The Cincinnati Bengals came into 2025 thinking this would be the year they got back to the playoffs, but instead they limped to a 6-11 finish and watched from home for the third straight season.
Director of Player Personnel Duke Tobin spoke to reporters after the year ended, and he did not hide how much the results bothered him on a personal level.
Tobin has spent his entire career building this franchise and he made it clear that falling short of expectations is something he takes to heart because Cincinnati means so much to him.
"It hurts when we're not representing the city the way that we need to," Tobin said during his end-of-season press conference. "I think we are capable of it."
Those words carry weight coming from someone who has dedicated his life to the Bengals, and the numbers back up why he feels so frustrated.
Cincinnati finished third in the AFC North while scoring 24.4 points per game, but the defense gave up a brutal 28.9 points per game which ranked 30th in the entire league according to Pro Football Reference.
Even when the offense showed up, the defense found ways to give games away.
The season went sideways in Week 2 when Joe Burrow went down with a Grade 3 turf toe injury that needed surgery and kept him out for nine games.

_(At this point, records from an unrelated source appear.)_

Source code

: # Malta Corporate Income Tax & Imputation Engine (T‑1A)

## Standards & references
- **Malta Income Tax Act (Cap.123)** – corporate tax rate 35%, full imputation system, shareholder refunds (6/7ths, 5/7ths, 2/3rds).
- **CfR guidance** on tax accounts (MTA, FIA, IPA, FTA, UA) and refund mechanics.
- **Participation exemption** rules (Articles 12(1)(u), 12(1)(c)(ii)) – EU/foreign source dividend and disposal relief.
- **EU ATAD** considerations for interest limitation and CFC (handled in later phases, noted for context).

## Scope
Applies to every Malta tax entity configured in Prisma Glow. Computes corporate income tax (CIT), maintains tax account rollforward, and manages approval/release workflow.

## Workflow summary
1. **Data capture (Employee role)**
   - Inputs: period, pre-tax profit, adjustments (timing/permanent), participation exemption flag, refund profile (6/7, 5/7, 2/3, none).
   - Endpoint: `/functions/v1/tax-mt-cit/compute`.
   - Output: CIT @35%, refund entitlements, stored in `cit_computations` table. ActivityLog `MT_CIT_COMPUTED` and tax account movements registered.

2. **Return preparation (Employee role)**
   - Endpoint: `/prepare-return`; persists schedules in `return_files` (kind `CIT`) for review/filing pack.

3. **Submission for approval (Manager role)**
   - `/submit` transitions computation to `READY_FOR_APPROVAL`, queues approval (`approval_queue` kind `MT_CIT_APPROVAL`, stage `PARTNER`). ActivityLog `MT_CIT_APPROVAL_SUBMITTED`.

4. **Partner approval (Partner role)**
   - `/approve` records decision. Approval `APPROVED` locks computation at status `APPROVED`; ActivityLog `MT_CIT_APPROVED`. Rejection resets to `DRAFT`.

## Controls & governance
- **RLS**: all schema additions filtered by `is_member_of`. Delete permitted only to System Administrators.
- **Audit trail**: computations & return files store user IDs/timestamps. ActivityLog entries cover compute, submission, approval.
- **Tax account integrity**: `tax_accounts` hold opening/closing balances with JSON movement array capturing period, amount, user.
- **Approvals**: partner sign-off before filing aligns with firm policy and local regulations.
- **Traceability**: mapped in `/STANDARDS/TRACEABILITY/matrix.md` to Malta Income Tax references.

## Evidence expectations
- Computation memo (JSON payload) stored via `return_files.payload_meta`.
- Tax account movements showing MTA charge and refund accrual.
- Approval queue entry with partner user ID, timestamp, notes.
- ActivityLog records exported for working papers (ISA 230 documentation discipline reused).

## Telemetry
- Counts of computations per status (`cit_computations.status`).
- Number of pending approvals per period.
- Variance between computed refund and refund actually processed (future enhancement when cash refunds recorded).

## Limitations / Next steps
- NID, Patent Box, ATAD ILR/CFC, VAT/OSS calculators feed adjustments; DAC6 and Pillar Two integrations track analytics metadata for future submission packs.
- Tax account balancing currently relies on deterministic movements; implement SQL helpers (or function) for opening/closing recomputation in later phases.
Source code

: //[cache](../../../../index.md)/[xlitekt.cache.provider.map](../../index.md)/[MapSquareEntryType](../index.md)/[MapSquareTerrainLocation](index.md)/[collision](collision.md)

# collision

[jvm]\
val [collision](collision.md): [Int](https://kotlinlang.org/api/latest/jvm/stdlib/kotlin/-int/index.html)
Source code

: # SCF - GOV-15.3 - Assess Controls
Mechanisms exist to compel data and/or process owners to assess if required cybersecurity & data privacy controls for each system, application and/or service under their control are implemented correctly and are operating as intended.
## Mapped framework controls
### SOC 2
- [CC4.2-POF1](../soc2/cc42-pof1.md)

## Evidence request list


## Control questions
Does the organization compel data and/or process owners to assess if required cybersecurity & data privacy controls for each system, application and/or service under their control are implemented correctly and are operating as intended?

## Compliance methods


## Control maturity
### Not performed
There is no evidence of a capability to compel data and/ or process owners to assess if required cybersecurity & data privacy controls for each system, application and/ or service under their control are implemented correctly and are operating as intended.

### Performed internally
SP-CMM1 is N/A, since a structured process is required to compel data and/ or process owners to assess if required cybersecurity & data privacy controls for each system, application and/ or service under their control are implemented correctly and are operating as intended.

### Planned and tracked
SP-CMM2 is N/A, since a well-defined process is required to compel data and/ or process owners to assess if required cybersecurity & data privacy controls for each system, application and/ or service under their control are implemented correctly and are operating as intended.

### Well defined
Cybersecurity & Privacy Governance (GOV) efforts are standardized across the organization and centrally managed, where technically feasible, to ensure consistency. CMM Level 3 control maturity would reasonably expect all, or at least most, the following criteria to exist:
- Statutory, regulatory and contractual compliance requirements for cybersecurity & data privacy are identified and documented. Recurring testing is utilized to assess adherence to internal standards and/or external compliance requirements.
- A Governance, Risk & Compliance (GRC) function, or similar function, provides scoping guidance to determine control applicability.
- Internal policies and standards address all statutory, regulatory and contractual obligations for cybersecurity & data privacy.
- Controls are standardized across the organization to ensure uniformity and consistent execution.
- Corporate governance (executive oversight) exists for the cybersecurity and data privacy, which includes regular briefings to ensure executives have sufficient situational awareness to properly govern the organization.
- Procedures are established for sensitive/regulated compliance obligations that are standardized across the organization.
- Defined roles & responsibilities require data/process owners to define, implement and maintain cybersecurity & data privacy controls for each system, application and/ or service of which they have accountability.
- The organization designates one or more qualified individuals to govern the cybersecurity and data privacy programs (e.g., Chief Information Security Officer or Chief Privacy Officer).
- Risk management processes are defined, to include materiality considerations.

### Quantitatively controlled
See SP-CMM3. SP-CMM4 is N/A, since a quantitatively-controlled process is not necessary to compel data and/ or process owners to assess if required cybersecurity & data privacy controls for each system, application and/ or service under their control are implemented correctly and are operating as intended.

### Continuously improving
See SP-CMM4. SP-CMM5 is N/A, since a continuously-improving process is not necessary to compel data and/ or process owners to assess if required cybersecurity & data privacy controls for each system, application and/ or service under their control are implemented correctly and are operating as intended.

Cincinnati tried to stay afloat with Jake Browning and Joe Flacco taking snaps, but the team went just 1-8 without their franchise quarterback and fell out of the race before Burrow could even get healthy.
He came back on Thanksgiving and led an upset win over the Ravens that showed what this team could be, but by then the damage was already done.
On paper, Cincinnati has the pieces to compete with Burrow, First-Team All-Pro receiver Ja'Marr Chase, Tee Higgins, and running back Chase Brown all locked up on offense.
The problem is that none of that matters if the defense keeps giving up points at the rate it did this year.
The pass rush disappeared after Trey Hendrickson got hurt, and opposing quarterbacks picked apart the secondary all season long.
Tobin said the biggest focus this offseason will be adding pass rushers who can get to the quarterback because everything else on defense flows from that.
The Bengals hold the No. 10 pick in the draft and will almost certainly use it to address the defensive side of the ball.
The talent is there for Cincinnati to turn things around quickly, but Tobin and the front office have to find answers this offseason or risk wasting the best years of Burrow's career.